What are the tax consequences of sub-dividing your block?

BLOG - Subdividing your Main Residence - What are the tax consequences?

1. The main residence exemption generally exempts gains made on the sale of a property that was used as a taxpayer's main residence.

2. However, subdividing land which has an existing dwelling on it into two separate blocks effectively means that the main residence exemption can only be applied to the block with the dwelling on it, should the two blocks be sold separately.

3. The gain made on the sale of the subdivided property that is not the taxpayer's residence will be subject to Capital Gains Tax.

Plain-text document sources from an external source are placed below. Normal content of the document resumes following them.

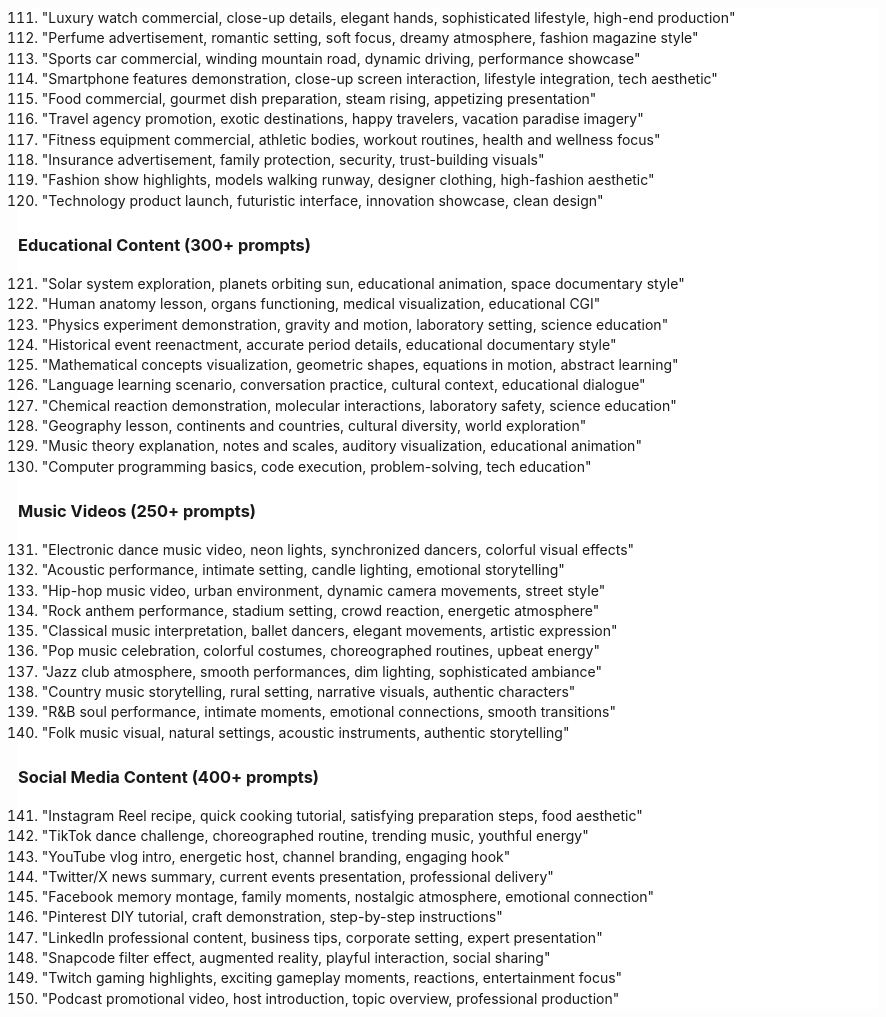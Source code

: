 111. "Luxury watch commercial, close-up details, elegant hands, sophisticated lifestyle, high-end production"
112. "Perfume advertisement, romantic setting, soft focus, dreamy atmosphere, fashion magazine style"
113. "Sports car commercial, winding mountain road, dynamic driving, performance showcase"
114. "Smartphone features demonstration, close-up screen interaction, lifestyle integration, tech aesthetic"
115. "Food commercial, gourmet dish preparation, steam rising, appetizing presentation"
116. "Travel agency promotion, exotic destinations, happy travelers, vacation paradise imagery"
117. "Fitness equipment commercial, athletic bodies, workout routines, health and wellness focus"
118. "Insurance advertisement, family protection, security, trust-building visuals"
119. "Fashion show highlights, models walking runway, designer clothing, high-fashion aesthetic"
120. "Technology product launch, futuristic interface, innovation showcase, clean design"

### **Educational Content (300+ prompts)**

121. "Solar system exploration, planets orbiting sun, educational animation, space documentary style"
122. "Human anatomy lesson, organs functioning, medical visualization, educational CGI"
123. "Physics experiment demonstration, gravity and motion, laboratory setting, science education"
124. "Historical event reenactment, accurate period details, educational documentary style"
125. "Mathematical concepts visualization, geometric shapes, equations in motion, abstract learning"
126. "Language learning scenario, conversation practice, cultural context, educational dialogue"
127. "Chemical reaction demonstration, molecular interactions, laboratory safety, science education"
128. "Geography lesson, continents and countries, cultural diversity, world exploration"
129. "Music theory explanation, notes and scales, auditory visualization, educational animation"
130. "Computer programming basics, code execution, problem-solving, tech education"

### **Music Videos (250+ prompts)**

131. "Electronic dance music video, neon lights, synchronized dancers, colorful visual effects"
132. "Acoustic performance, intimate setting, candle lighting, emotional storytelling"
133. "Hip-hop music video, urban environment, dynamic camera movements, street style"
134. "Rock anthem performance, stadium setting, crowd reaction, energetic atmosphere"
135. "Classical music interpretation, ballet dancers, elegant movements, artistic expression"
136. "Pop music celebration, colorful costumes, choreographed routines, upbeat energy"
137. "Jazz club atmosphere, smooth performances, dim lighting, sophisticated ambiance"
138. "Country music storytelling, rural setting, narrative visuals, authentic characters"
139. "R&B soul performance, intimate moments, emotional connections, smooth transitions"
140. "Folk music visual, natural settings, acoustic instruments, authentic storytelling"

### **Social Media Content (400+ prompts)**

141. "Instagram Reel recipe, quick cooking tutorial, satisfying preparation steps, food aesthetic"
142. "TikTok dance challenge, choreographed routine, trending music, youthful energy"
143. "YouTube vlog intro, energetic host, channel branding, engaging hook"
144. "Twitter/X news summary, current events presentation, professional delivery"
145. "Facebook memory montage, family moments, nostalgic atmosphere, emotional connection"
146. "Pinterest DIY tutorial, craft demonstration, step-by-step instructions"
147. "LinkedIn professional content, business tips, corporate setting, expert presentation"
148. "Snapcode filter effect, augmented reality, playful interaction, social sharing"
149. "Twitch gaming highlights, exciting gameplay moments, reactions, entertainment focus"
150. "Podcast promotional video, host introduction, topic overview, professional production"
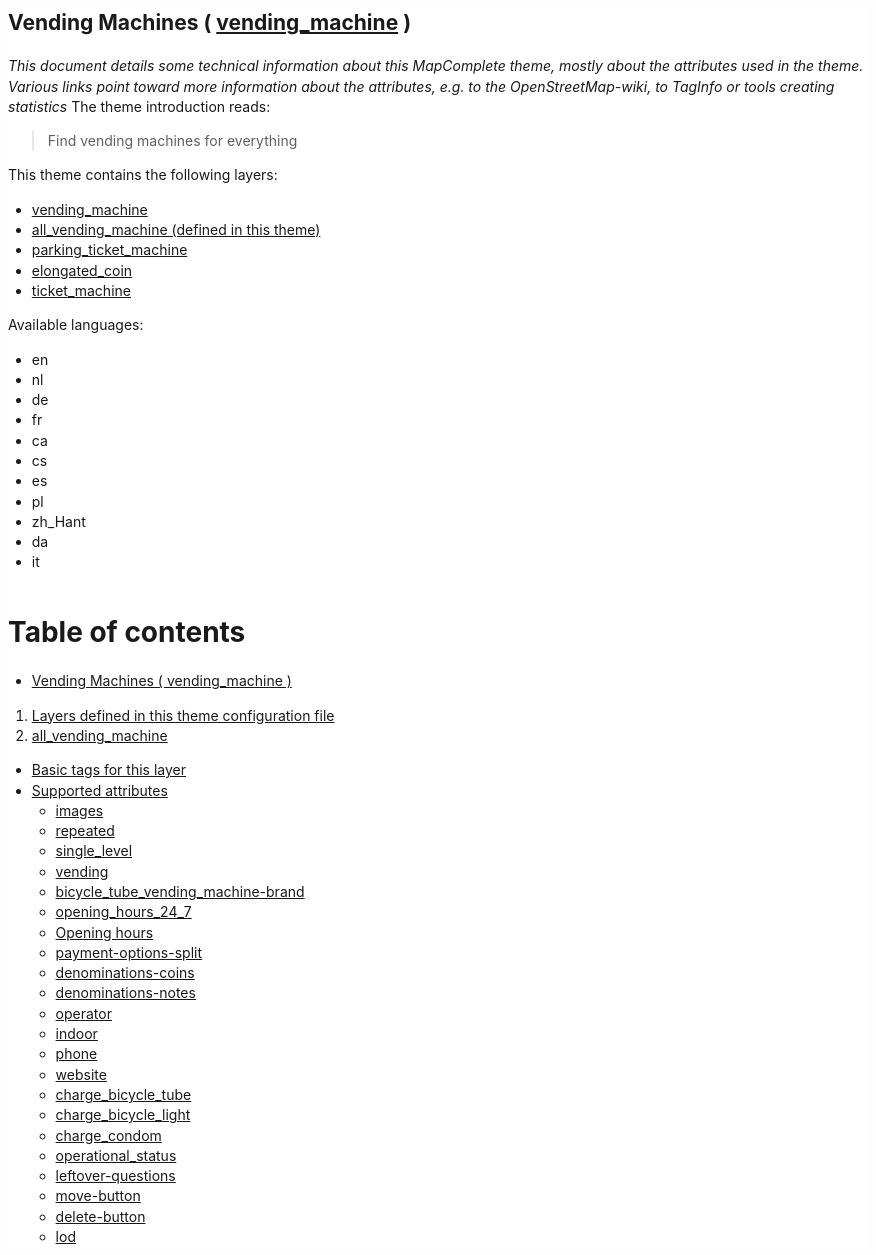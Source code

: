 [//]: # (WARNING: this file is automatically generated. Please find the sources at the bottom and edit those sources)

## Vending Machines ( [vending_machine](https://mapcomplete.org/vending_machine) )
_This document details some technical information about this MapComplete theme, mostly about the attributes used in the theme. Various links point toward more information about the attributes, e.g. to the OpenStreetMap-wiki, to TagInfo or tools creating statistics_
The theme introduction reads:

> Find vending machines for everything

This theme contains the following layers:


 - [vending_machine](../Layers/vending_machine.md)
 - [all_vending_machine (defined in this theme)](#all_vending_machine)
 - [parking_ticket_machine](../Layers/parking_ticket_machine.md)
 - [elongated_coin](../Layers/elongated_coin.md)
 - [ticket_machine](../Layers/ticket_machine.md)


Available languages:


 - en
 - nl
 - de
 - fr
 - ca
 - cs
 - es
 - pl
 - zh_Hant
 - da
 - it


# Table of contents

  - [Vending Machines ( vending_machine )](#vending-machines-(-vending_machine-))
1. [Layers defined in this theme configuration file](#layers-defined-in-this-theme-configuration-file)
2. [all_vending_machine](#all_vending_machine)
  - [Basic tags for this layer](#basic-tags-for-this-layer)
  - [Supported attributes](#supported-attributes)
    + [images](#images)
    + [repeated](#repeated)
    + [single_level](#single_level)
    + [vending](#vending)
    + [bicycle_tube_vending_machine-brand](#bicycle_tube_vending_machine-brand)
    + [opening_hours_24_7](#opening_hours_24_7)
    + [Opening hours](#opening-hours)
    + [payment-options-split](#payment-options-split)
    + [denominations-coins](#denominations-coins)
    + [denominations-notes](#denominations-notes)
    + [operator](#operator)
    + [indoor](#indoor)
    + [phone](#phone)
    + [website](#website)
    + [charge_bicycle_tube](#charge_bicycle_tube)
    + [charge_bicycle_light](#charge_bicycle_light)
    + [charge_condom](#charge_condom)
    + [operational_status](#operational_status)
    + [leftover-questions](#leftover-questions)
    + [move-button](#move-button)
    + [delete-button](#delete-button)
    + [lod](#lod)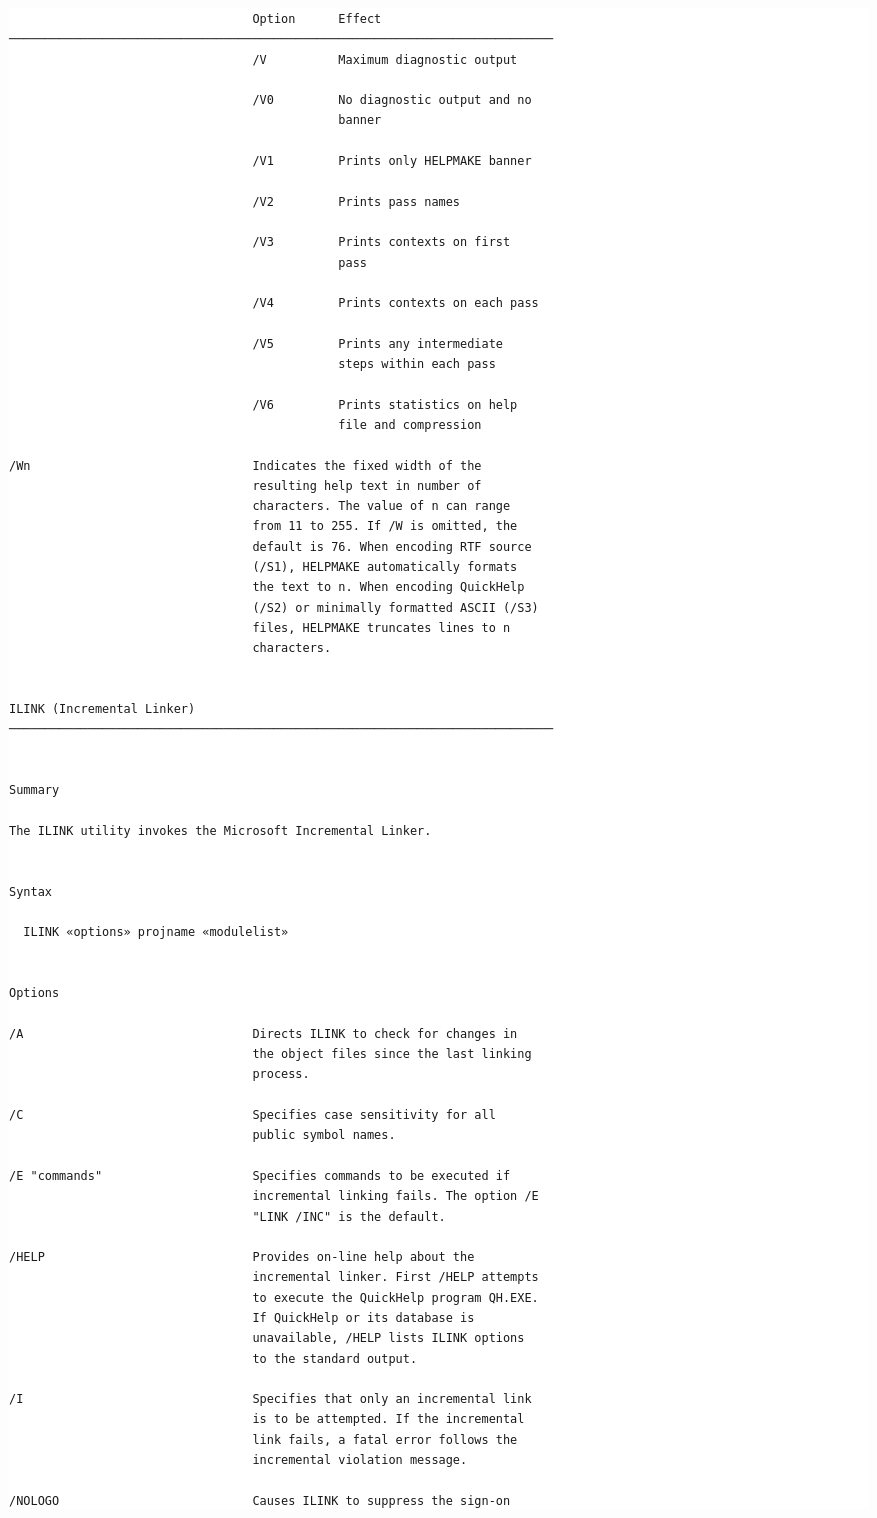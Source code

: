 	
	                                  Option      Effect
	────────────────────────────────────────────────────────────────────────────
	                                  /V          Maximum diagnostic output
	
	                                  /V0         No diagnostic output and no
	                                              banner
	
	                                  /V1         Prints only HELPMAKE banner
	
	                                  /V2         Prints pass names
	
	                                  /V3         Prints contexts on first
	                                              pass
	
	                                  /V4         Prints contexts on each pass
	
	                                  /V5         Prints any intermediate
	                                              steps within each pass
	
	                                  /V6         Prints statistics on help
	                                              file and compression
	
	/Wn                               Indicates the fixed width of the
	                                  resulting help text in number of
	                                  characters. The value of n can range
	                                  from 11 to 255. If /W is omitted, the
	                                  default is 76. When encoding RTF source
	                                  (/S1), HELPMAKE automatically formats
	                                  the text to n. When encoding QuickHelp
	                                  (/S2) or minimally formatted ASCII (/S3)
	                                  files, HELPMAKE truncates lines to n
	                                  characters.
	
	
	ILINK (Incremental Linker)
	────────────────────────────────────────────────────────────────────────────
	
	
	Summary
	
	The ILINK utility invokes the Microsoft Incremental Linker.
	
	
	Syntax
	
	  ILINK «options» projname «modulelist»
	
	
	Options
	
	/A                                Directs ILINK to check for changes in
	                                  the object files since the last linking
	                                  process.
	
	/C                                Specifies case sensitivity for all
	                                  public symbol names.
	
	/E "commands"                     Specifies commands to be executed if
	                                  incremental linking fails. The option /E
	                                  "LINK /INC" is the default.
	
	/HELP                             Provides on-line help about the
	                                  incremental linker. First /HELP attempts
	                                  to execute the QuickHelp program QH.EXE.
	                                  If QuickHelp or its database is
	                                  unavailable, /HELP lists ILINK options
	                                  to the standard output.
	
	/I                                Specifies that only an incremental link
	                                  is to be attempted. If the incremental
	                                  link fails, a fatal error follows the
	                                  incremental violation message.
	
	/NOLOGO                           Causes ILINK to suppress the sign-on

4. Consider the following example adapted from an ATO publication:

  • Kim purchased a house on a 2,000 square meter block of land in June 2003 for $350,000 ($120,000 for the house and $230,000 for the land).
  • Since the purchase, Kim has lived in the house as her main residence.
  • In January 2014, Kim subdivided the land into two blocks i.e.  A front block with the dwelling on it and a rear block. The two blocks were valued equally by a real estate agent.
  • Kim sold the rear block in March 2014 for $150,000.
  • The gain on the sale of the rear block is not eligible for the main residence exemption as it has been sold separately from the dwelling.
  • Kim's capital gain on the sale will be calculated as $150,000 - ($230,000 x 50%) = $35,000.

5. Since the property was held for more than twelve months, the taxpayer will be entitled to claim the 50% Capital Gains Tax discount to reduce the capital gain.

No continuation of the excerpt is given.